Data for analysis:
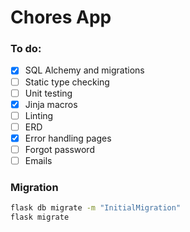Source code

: # Chores App

### To do:

- [x] SQL Alchemy and migrations
- [ ] Static type checking
- [ ] Unit testing
- [x] Jinja macros
- [ ] Linting
- [ ] ERD
- [x] Error handling pages
- [ ] Forgot password
- [ ] Emails

### Migration

```sh
flask db migrate -m "InitialMigration"
flask migrate
```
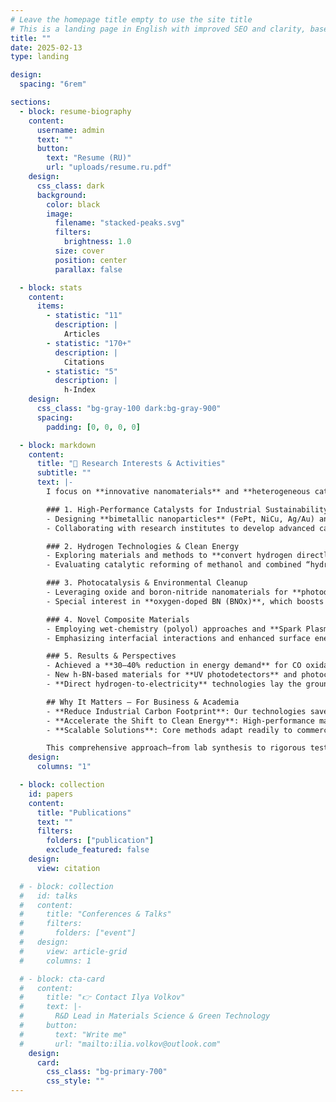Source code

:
 ```yaml
---
# Leave the homepage title empty to use the site title
# This is a landing page in English with improved SEO and clarity, based on your original file.
title: ""
date: 2025-02-13
type: landing

design:
  spacing: "6rem"

sections:
  - block: resume-biography
    content:
      username: admin
      text: ""
      button:
        text: "Resume (RU)"
        url: "uploads/resume.ru.pdf"
    design:
      css_class: dark
      background:
        color: black
        image:
          filename: "stacked-peaks.svg"
          filters:
            brightness: 1.0
          size: cover
          position: center
          parallax: false

  - block: stats
    content:
      items:
        - statistic: "11"
          description: |
            Articles
        - statistic: "170+"
          description: |
            Citations
        - statistic: "5"
          description: |
            h-Index
    design:
      css_class: "bg-gray-100 dark:bg-gray-900"
      spacing:
        padding: [0, 0, 0, 0]

  - block: markdown
    content:
      title: "🔬 Research Interests & Activities"
      subtitle: ""
      text: |-
        I focus on **innovative nanomaterials** and **heterogeneous catalysts** that address pressing challenges in ecology and energy. My work improves the efficiency of **oxidation and hydrogenation reactions**, as well as **methanol steam reforming**, **CO₂ conversion**, and generating **clean energy from hydrogen**.

        ### 1. High-Performance Catalysts for Industrial Sustainability
        - Designing **bimetallic nanoparticles** (FePt, NiCu, Ag/Au) and coatings on **hexagonal boron nitride (h-BN)** to lower reaction temperatures and enhance selectivity for CO oxidation and CO₂ hydrogenation.
        - Collaborating with research institutes to develop advanced catalysts for **greenhouse gas** utilization, including hydrogen-based solutions in energy infrastructures.

        ### 2. Hydrogen Technologies & Clean Energy
        - Exploring materials and methods to **convert hydrogen directly into electricity**. Project “Giredmet” (featured in the media) highlights the potential of such systems for industry and transport.
        - Evaluating catalytic reforming of methanol and combined “hydrogen + steam reforming” setups, crucial for low-carbon energy and fulfilling ESG criteria.

        ### 3. Photocatalysis & Environmental Cleanup
        - Leveraging oxide and boron-nitride nanomaterials for **photodegradation of organic pollutants** and deep oxidation of toxic emissions.
        - Special interest in **oxygen-doped BN (BNOx)**, which boosts light absorption and catalytic activity in both UV and visible wavelengths.

        ### 4. Novel Composite Materials
        - Employing wet-chemistry (polyol) approaches and **Spark Plasma Sintering (SPS)** to create nanostructured composites (Cu, Fe, Ni, Mo, W, etc.).
        - Emphasizing interfacial interactions and enhanced surface energy to stabilize nanoparticles and extend catalyst lifetimes.

        ### 5. Results & Perspectives
        - Achieved a **30–40% reduction in energy demand** for CO oxidation and elevated CO₂ conversion efficiency.
        - New h-BN-based materials for **UV photodetectors** and photocatalytic systems, enabling advanced environmental monitoring and “green” chemistry.
        - **Direct hydrogen-to-electricity** technologies lay the groundwork for the clean energy sector of the future.

        ## Why It Matters — For Business & Academia
        - **Reduce Industrial Carbon Footprint**: Our technologies save resources, align with ESG trends, and enhance competitiveness in manufacturing.
        - **Accelerate the Shift to Clean Energy**: High-performance materials for low-temperature methanol reforming and CO₂ utilization.
        - **Scalable Solutions**: Core methods adapt readily to commercial-scale plants and large-scale production of nanocatalysts.

        This comprehensive approach—from lab synthesis to rigorous testing—enables rapid delivery of **high-tech, eco-friendly** solutions for **automotive, petrochemical, and chemical** industries. I welcome **collaborations**, **industrial partnerships**, and **joint research** to drive the development of **energy-efficient and sustainable** technologies.
    design:
      columns: "1"

  - block: collection
    id: papers
    content:
      title: "Publications"
      text: ""
      filters:
        folders: ["publication"]
        exclude_featured: false
    design:
      view: citation

  # - block: collection
  #   id: talks
  #   content:
  #     title: "Conferences & Talks"
  #     filters:
  #       folders: ["event"]
  #   design:
  #     view: article-grid
  #     columns: 1

  # - block: cta-card
  #   content:
  #     title: "👉 Contact Ilya Volkov"
  #     text: |-
  #       R&D Lead in Materials Science & Green Technology
  #     button:
  #       text: "Write me"
  #       url: "mailto:ilia.volkov@outlook.com"
    design:
      card:
        css_class: "bg-primary-700"
        css_style: ""
---
```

Directions:
Please return every line of the records that contains the word "landing".

Exercise result:
# This is a landing page in English with improved SEO and clarity, based on your original file.
type: landing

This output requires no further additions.